Tuesday, August 01, 2006

Who Knows

So… you’ll always remember, right?
And… you’ll never forget, right?

Cause n these lonely days
With its threatening and silent nights
I feel like jumping.
The edge is calling, and I
With a broken smile
An unchanged frown
Looking away – all the way-
The floor feels like home.

Made out of stardust and diluted salt
Emptied of liquid
Taken by spirals of air
We’ll become dust again
We’ll be a part of the universe again.

Concrete and dust, and a pint of blood.
We’ll shine all the way down;
Flaming, burning, like shooing stars.

I feel like screaming and babbling and keeping quiet.
Leaving the heart on stage
And going back to being
The audience to which I now play.

I guess I’d rather know now.
I wouldn’t ask, but I eats me up inside.

Will I be even remembered?
When nights are dark or when clouds pass by.
When a tree falls down or
Berries turn from green to color
Will there be words for me in your sleep?
Cause I can’t keep quiet…

I remember and giggle and words make sense when spoken right.
And you seat at my right, while he is to my left
And he waits in the back… in my head in all makes sense.
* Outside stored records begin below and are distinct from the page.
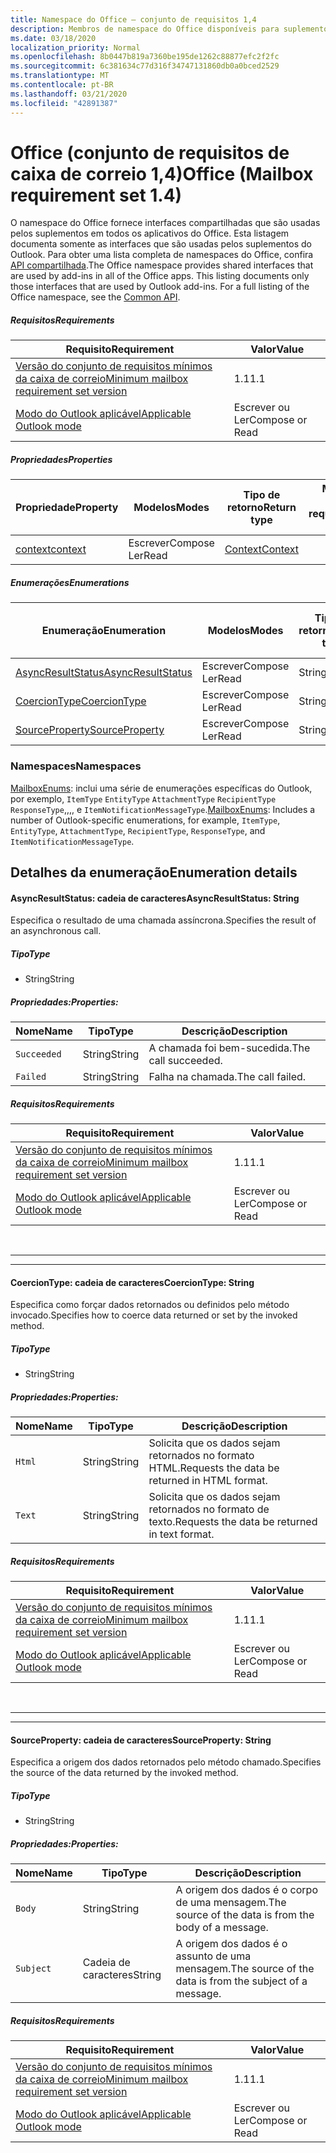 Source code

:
 ```yaml
---
title: Namespace do Office – conjunto de requisitos 1,4
description: Membros de namespace do Office disponíveis para suplementos do Outlook usando o conjunto de requisitos de API da caixa de correio 1,4.
ms.date: 03/18/2020
localization_priority: Normal
ms.openlocfilehash: 8b0447b819a7360be195de1262c88877efc2f2fc
ms.sourcegitcommit: 6c381634c77d316f34747131860db0a0bced2529
ms.translationtype: MT
ms.contentlocale: pt-BR
ms.lasthandoff: 03/21/2020
ms.locfileid: "42891387"
---
```

# <a name="office-mailbox-requirement-set-14"></a><span data-ttu-id="76091-103">Office (conjunto de requisitos de caixa de correio 1,4)</span><span class="sxs-lookup"><span data-stu-id="76091-103">Office (Mailbox requirement set 1.4)</span></span>

<span data-ttu-id="76091-p101">O namespace do Office fornece interfaces compartilhadas que são usadas pelos suplementos em todos os aplicativos do Office. Esta listagem documenta somente as interfaces que são usadas pelos suplementos do Outlook. Para obter uma lista completa de namespaces do Office, confira [API compartilhada](/javascript/api/office).</span><span class="sxs-lookup"><span data-stu-id="76091-p101">The Office namespace provides shared interfaces that are used by add-ins in all of the Office apps. This listing documents only those interfaces that are used by Outlook add-ins. For a full listing of the Office namespace, see the [Common API](/javascript/api/office).</span></span>

##### <a name="requirements"></a><span data-ttu-id="76091-106">Requisitos</span><span class="sxs-lookup"><span data-stu-id="76091-106">Requirements</span></span>

|<span data-ttu-id="76091-107">Requisito</span><span class="sxs-lookup"><span data-stu-id="76091-107">Requirement</span></span>| <span data-ttu-id="76091-108">Valor</span><span class="sxs-lookup"><span data-stu-id="76091-108">Value</span></span>|
|---|---|
|[<span data-ttu-id="76091-109">Versão do conjunto de requisitos mínimos da caixa de correio</span><span class="sxs-lookup"><span data-stu-id="76091-109">Minimum mailbox requirement set version</span></span>](../../requirement-sets/outlook-api-requirement-sets.md)| <span data-ttu-id="76091-110">1.1</span><span class="sxs-lookup"><span data-stu-id="76091-110">1.1</span></span>|
|[<span data-ttu-id="76091-111">Modo do Outlook aplicável</span><span class="sxs-lookup"><span data-stu-id="76091-111">Applicable Outlook mode</span></span>](../../../outlook/outlook-add-ins-overview.md#extension-points)| <span data-ttu-id="76091-112">Escrever ou Ler</span><span class="sxs-lookup"><span data-stu-id="76091-112">Compose or Read</span></span>|

##### <a name="properties"></a><span data-ttu-id="76091-113">Propriedades</span><span class="sxs-lookup"><span data-stu-id="76091-113">Properties</span></span>

| <span data-ttu-id="76091-114">Propriedade</span><span class="sxs-lookup"><span data-stu-id="76091-114">Property</span></span> | <span data-ttu-id="76091-115">Modelos</span><span class="sxs-lookup"><span data-stu-id="76091-115">Modes</span></span> | <span data-ttu-id="76091-116">Tipo de retorno</span><span class="sxs-lookup"><span data-stu-id="76091-116">Return type</span></span> | <span data-ttu-id="76091-117">Mínimo</span><span class="sxs-lookup"><span data-stu-id="76091-117">Minimum</span></span><br><span data-ttu-id="76091-118">conjunto de requisitos</span><span class="sxs-lookup"><span data-stu-id="76091-118">requirement set</span></span> |
|---|---|---|:---:|
| [<span data-ttu-id="76091-119">context</span><span class="sxs-lookup"><span data-stu-id="76091-119">context</span></span>](office.context.md) | <span data-ttu-id="76091-120">Escrever</span><span class="sxs-lookup"><span data-stu-id="76091-120">Compose</span></span><br><span data-ttu-id="76091-121">Ler</span><span class="sxs-lookup"><span data-stu-id="76091-121">Read</span></span> | [<span data-ttu-id="76091-122">Context</span><span class="sxs-lookup"><span data-stu-id="76091-122">Context</span></span>](/javascript/api/office/office.context?view=outlook-js-1.4) | [<span data-ttu-id="76091-123">1.1</span><span class="sxs-lookup"><span data-stu-id="76091-123">1.1</span></span>](../requirement-set-1.1/outlook-requirement-set-1.1.md) |

##### <a name="enumerations"></a><span data-ttu-id="76091-124">Enumerações</span><span class="sxs-lookup"><span data-stu-id="76091-124">Enumerations</span></span>

| <span data-ttu-id="76091-125">Enumeração</span><span class="sxs-lookup"><span data-stu-id="76091-125">Enumeration</span></span> | <span data-ttu-id="76091-126">Modelos</span><span class="sxs-lookup"><span data-stu-id="76091-126">Modes</span></span> | <span data-ttu-id="76091-127">Tipo de retorno</span><span class="sxs-lookup"><span data-stu-id="76091-127">Return type</span></span> | <span data-ttu-id="76091-128">Mínimo</span><span class="sxs-lookup"><span data-stu-id="76091-128">Minimum</span></span><br><span data-ttu-id="76091-129">conjunto de requisitos</span><span class="sxs-lookup"><span data-stu-id="76091-129">requirement set</span></span> |
|---|---|---|:---:|
| [<span data-ttu-id="76091-130">AsyncResultStatus</span><span class="sxs-lookup"><span data-stu-id="76091-130">AsyncResultStatus</span></span>](#asyncresultstatus-string) | <span data-ttu-id="76091-131">Escrever</span><span class="sxs-lookup"><span data-stu-id="76091-131">Compose</span></span><br><span data-ttu-id="76091-132">Ler</span><span class="sxs-lookup"><span data-stu-id="76091-132">Read</span></span> | <span data-ttu-id="76091-133">String</span><span class="sxs-lookup"><span data-stu-id="76091-133">String</span></span> | [<span data-ttu-id="76091-134">1.1</span><span class="sxs-lookup"><span data-stu-id="76091-134">1.1</span></span>](../requirement-set-1.1/outlook-requirement-set-1.1.md) |
| [<span data-ttu-id="76091-135">CoercionType</span><span class="sxs-lookup"><span data-stu-id="76091-135">CoercionType</span></span>](#coerciontype-string) | <span data-ttu-id="76091-136">Escrever</span><span class="sxs-lookup"><span data-stu-id="76091-136">Compose</span></span><br><span data-ttu-id="76091-137">Ler</span><span class="sxs-lookup"><span data-stu-id="76091-137">Read</span></span> | <span data-ttu-id="76091-138">String</span><span class="sxs-lookup"><span data-stu-id="76091-138">String</span></span> | [<span data-ttu-id="76091-139">1.1</span><span class="sxs-lookup"><span data-stu-id="76091-139">1.1</span></span>](../requirement-set-1.1/outlook-requirement-set-1.1.md) |
| [<span data-ttu-id="76091-140">SourceProperty</span><span class="sxs-lookup"><span data-stu-id="76091-140">SourceProperty</span></span>](#sourceproperty-string) | <span data-ttu-id="76091-141">Escrever</span><span class="sxs-lookup"><span data-stu-id="76091-141">Compose</span></span><br><span data-ttu-id="76091-142">Ler</span><span class="sxs-lookup"><span data-stu-id="76091-142">Read</span></span> | <span data-ttu-id="76091-143">String</span><span class="sxs-lookup"><span data-stu-id="76091-143">String</span></span> | [<span data-ttu-id="76091-144">1.1</span><span class="sxs-lookup"><span data-stu-id="76091-144">1.1</span></span>](../requirement-set-1.1/outlook-requirement-set-1.1.md) |

### <a name="namespaces"></a><span data-ttu-id="76091-145">Namespaces</span><span class="sxs-lookup"><span data-stu-id="76091-145">Namespaces</span></span>

<span data-ttu-id="76091-146">[MailboxEnums](/javascript/api/outlook/office.mailboxenums.attachmentcontentformat?view=outlook-js-1.4): inclui uma série de enumerações específicas do Outlook, por exemplo, `ItemType` `EntityType` `AttachmentType` `RecipientType` `ResponseType`,,,, e `ItemNotificationMessageType`.</span><span class="sxs-lookup"><span data-stu-id="76091-146">[MailboxEnums](/javascript/api/outlook/office.mailboxenums.attachmentcontentformat?view=outlook-js-1.4): Includes a number of Outlook-specific enumerations, for example, `ItemType`, `EntityType`, `AttachmentType`, `RecipientType`, `ResponseType`, and `ItemNotificationMessageType`.</span></span>

## <a name="enumeration-details"></a><span data-ttu-id="76091-147">Detalhes da enumeração</span><span class="sxs-lookup"><span data-stu-id="76091-147">Enumeration details</span></span>

#### <a name="asyncresultstatus-string"></a><span data-ttu-id="76091-148">AsyncResultStatus: cadeia de caracteres</span><span class="sxs-lookup"><span data-stu-id="76091-148">AsyncResultStatus: String</span></span>

<span data-ttu-id="76091-149">Especifica o resultado de uma chamada assíncrona.</span><span class="sxs-lookup"><span data-stu-id="76091-149">Specifies the result of an asynchronous call.</span></span>

##### <a name="type"></a><span data-ttu-id="76091-150">Tipo</span><span class="sxs-lookup"><span data-stu-id="76091-150">Type</span></span>

*   <span data-ttu-id="76091-151">String</span><span class="sxs-lookup"><span data-stu-id="76091-151">String</span></span>

##### <a name="properties"></a><span data-ttu-id="76091-152">Propriedades:</span><span class="sxs-lookup"><span data-stu-id="76091-152">Properties:</span></span>

|<span data-ttu-id="76091-153">Nome</span><span class="sxs-lookup"><span data-stu-id="76091-153">Name</span></span>| <span data-ttu-id="76091-154">Tipo</span><span class="sxs-lookup"><span data-stu-id="76091-154">Type</span></span>| <span data-ttu-id="76091-155">Descrição</span><span class="sxs-lookup"><span data-stu-id="76091-155">Description</span></span>|
|---|---|---|
|`Succeeded`| <span data-ttu-id="76091-156">String</span><span class="sxs-lookup"><span data-stu-id="76091-156">String</span></span>|<span data-ttu-id="76091-157">A chamada foi bem-sucedida.</span><span class="sxs-lookup"><span data-stu-id="76091-157">The call succeeded.</span></span>|
|`Failed`| <span data-ttu-id="76091-158">String</span><span class="sxs-lookup"><span data-stu-id="76091-158">String</span></span>|<span data-ttu-id="76091-159">Falha na chamada.</span><span class="sxs-lookup"><span data-stu-id="76091-159">The call failed.</span></span>|

##### <a name="requirements"></a><span data-ttu-id="76091-160">Requisitos</span><span class="sxs-lookup"><span data-stu-id="76091-160">Requirements</span></span>

|<span data-ttu-id="76091-161">Requisito</span><span class="sxs-lookup"><span data-stu-id="76091-161">Requirement</span></span>| <span data-ttu-id="76091-162">Valor</span><span class="sxs-lookup"><span data-stu-id="76091-162">Value</span></span>|
|---|---|
|[<span data-ttu-id="76091-163">Versão do conjunto de requisitos mínimos da caixa de correio</span><span class="sxs-lookup"><span data-stu-id="76091-163">Minimum mailbox requirement set version</span></span>](../../requirement-sets/outlook-api-requirement-sets.md)| <span data-ttu-id="76091-164">1.1</span><span class="sxs-lookup"><span data-stu-id="76091-164">1.1</span></span>|
|[<span data-ttu-id="76091-165">Modo do Outlook aplicável</span><span class="sxs-lookup"><span data-stu-id="76091-165">Applicable Outlook mode</span></span>](../../../outlook/outlook-add-ins-overview.md#extension-points)| <span data-ttu-id="76091-166">Escrever ou Ler</span><span class="sxs-lookup"><span data-stu-id="76091-166">Compose or Read</span></span>|

<br>

---
---

#### <a name="coerciontype-string"></a><span data-ttu-id="76091-167">CoercionType: cadeia de caracteres</span><span class="sxs-lookup"><span data-stu-id="76091-167">CoercionType: String</span></span>

<span data-ttu-id="76091-168">Especifica como forçar dados retornados ou definidos pelo método invocado.</span><span class="sxs-lookup"><span data-stu-id="76091-168">Specifies how to coerce data returned or set by the invoked method.</span></span>

##### <a name="type"></a><span data-ttu-id="76091-169">Tipo</span><span class="sxs-lookup"><span data-stu-id="76091-169">Type</span></span>

*   <span data-ttu-id="76091-170">String</span><span class="sxs-lookup"><span data-stu-id="76091-170">String</span></span>

##### <a name="properties"></a><span data-ttu-id="76091-171">Propriedades:</span><span class="sxs-lookup"><span data-stu-id="76091-171">Properties:</span></span>

|<span data-ttu-id="76091-172">Nome</span><span class="sxs-lookup"><span data-stu-id="76091-172">Name</span></span>| <span data-ttu-id="76091-173">Tipo</span><span class="sxs-lookup"><span data-stu-id="76091-173">Type</span></span>| <span data-ttu-id="76091-174">Descrição</span><span class="sxs-lookup"><span data-stu-id="76091-174">Description</span></span>|
|---|---|---|
|`Html`| <span data-ttu-id="76091-175">String</span><span class="sxs-lookup"><span data-stu-id="76091-175">String</span></span>|<span data-ttu-id="76091-176">Solicita que os dados sejam retornados no formato HTML.</span><span class="sxs-lookup"><span data-stu-id="76091-176">Requests the data be returned in HTML format.</span></span>|
|`Text`| <span data-ttu-id="76091-177">String</span><span class="sxs-lookup"><span data-stu-id="76091-177">String</span></span>|<span data-ttu-id="76091-178">Solicita que os dados sejam retornados no formato de texto.</span><span class="sxs-lookup"><span data-stu-id="76091-178">Requests the data be returned in text format.</span></span>|

##### <a name="requirements"></a><span data-ttu-id="76091-179">Requisitos</span><span class="sxs-lookup"><span data-stu-id="76091-179">Requirements</span></span>

|<span data-ttu-id="76091-180">Requisito</span><span class="sxs-lookup"><span data-stu-id="76091-180">Requirement</span></span>| <span data-ttu-id="76091-181">Valor</span><span class="sxs-lookup"><span data-stu-id="76091-181">Value</span></span>|
|---|---|
|[<span data-ttu-id="76091-182">Versão do conjunto de requisitos mínimos da caixa de correio</span><span class="sxs-lookup"><span data-stu-id="76091-182">Minimum mailbox requirement set version</span></span>](../../requirement-sets/outlook-api-requirement-sets.md)| <span data-ttu-id="76091-183">1.1</span><span class="sxs-lookup"><span data-stu-id="76091-183">1.1</span></span>|
|[<span data-ttu-id="76091-184">Modo do Outlook aplicável</span><span class="sxs-lookup"><span data-stu-id="76091-184">Applicable Outlook mode</span></span>](../../../outlook/outlook-add-ins-overview.md#extension-points)| <span data-ttu-id="76091-185">Escrever ou Ler</span><span class="sxs-lookup"><span data-stu-id="76091-185">Compose or Read</span></span>|

<br>

---
---

#### <a name="sourceproperty-string"></a><span data-ttu-id="76091-186">SourceProperty: cadeia de caracteres</span><span class="sxs-lookup"><span data-stu-id="76091-186">SourceProperty: String</span></span>

<span data-ttu-id="76091-187">Especifica a origem dos dados retornados pelo método chamado.</span><span class="sxs-lookup"><span data-stu-id="76091-187">Specifies the source of the data returned by the invoked method.</span></span>

##### <a name="type"></a><span data-ttu-id="76091-188">Tipo</span><span class="sxs-lookup"><span data-stu-id="76091-188">Type</span></span>

*   <span data-ttu-id="76091-189">String</span><span class="sxs-lookup"><span data-stu-id="76091-189">String</span></span>

##### <a name="properties"></a><span data-ttu-id="76091-190">Propriedades:</span><span class="sxs-lookup"><span data-stu-id="76091-190">Properties:</span></span>

|<span data-ttu-id="76091-191">Nome</span><span class="sxs-lookup"><span data-stu-id="76091-191">Name</span></span>| <span data-ttu-id="76091-192">Tipo</span><span class="sxs-lookup"><span data-stu-id="76091-192">Type</span></span>| <span data-ttu-id="76091-193">Descrição</span><span class="sxs-lookup"><span data-stu-id="76091-193">Description</span></span>|
|---|---|---|
|`Body`| <span data-ttu-id="76091-194">String</span><span class="sxs-lookup"><span data-stu-id="76091-194">String</span></span>|<span data-ttu-id="76091-195">A origem dos dados é o corpo de uma mensagem.</span><span class="sxs-lookup"><span data-stu-id="76091-195">The source of the data is from the body of a message.</span></span>|
|`Subject`| <span data-ttu-id="76091-196">Cadeia de caracteres</span><span class="sxs-lookup"><span data-stu-id="76091-196">String</span></span>|<span data-ttu-id="76091-197">A origem dos dados é o assunto de uma mensagem.</span><span class="sxs-lookup"><span data-stu-id="76091-197">The source of the data is from the subject of a message.</span></span>|

##### <a name="requirements"></a><span data-ttu-id="76091-198">Requisitos</span><span class="sxs-lookup"><span data-stu-id="76091-198">Requirements</span></span>

|<span data-ttu-id="76091-199">Requisito</span><span class="sxs-lookup"><span data-stu-id="76091-199">Requirement</span></span>| <span data-ttu-id="76091-200">Valor</span><span class="sxs-lookup"><span data-stu-id="76091-200">Value</span></span>|
|---|---|
|[<span data-ttu-id="76091-201">Versão do conjunto de requisitos mínimos da caixa de correio</span><span class="sxs-lookup"><span data-stu-id="76091-201">Minimum mailbox requirement set version</span></span>](../../requirement-sets/outlook-api-requirement-sets.md)| <span data-ttu-id="76091-202">1.1</span><span class="sxs-lookup"><span data-stu-id="76091-202">1.1</span></span>|
|[<span data-ttu-id="76091-203">Modo do Outlook aplicável</span><span class="sxs-lookup"><span data-stu-id="76091-203">Applicable Outlook mode</span></span>](../../../outlook/outlook-add-ins-overview.md#extension-points)| <span data-ttu-id="76091-204">Escrever ou Ler</span><span class="sxs-lookup"><span data-stu-id="76091-204">Compose or Read</span></span>|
I start listening to music
Songs subtle as a current
Chords, invisible, dancing around
Heavy and woody words all in my head.

Sunshine has come and gone
Mountains have stepped between it all
Even birds have crossed, to my ear
They’ve sang their songs
But even clouds stay and wait
Their patience to be acclaimed
They hold till the end,
They stay when everyone has gone home.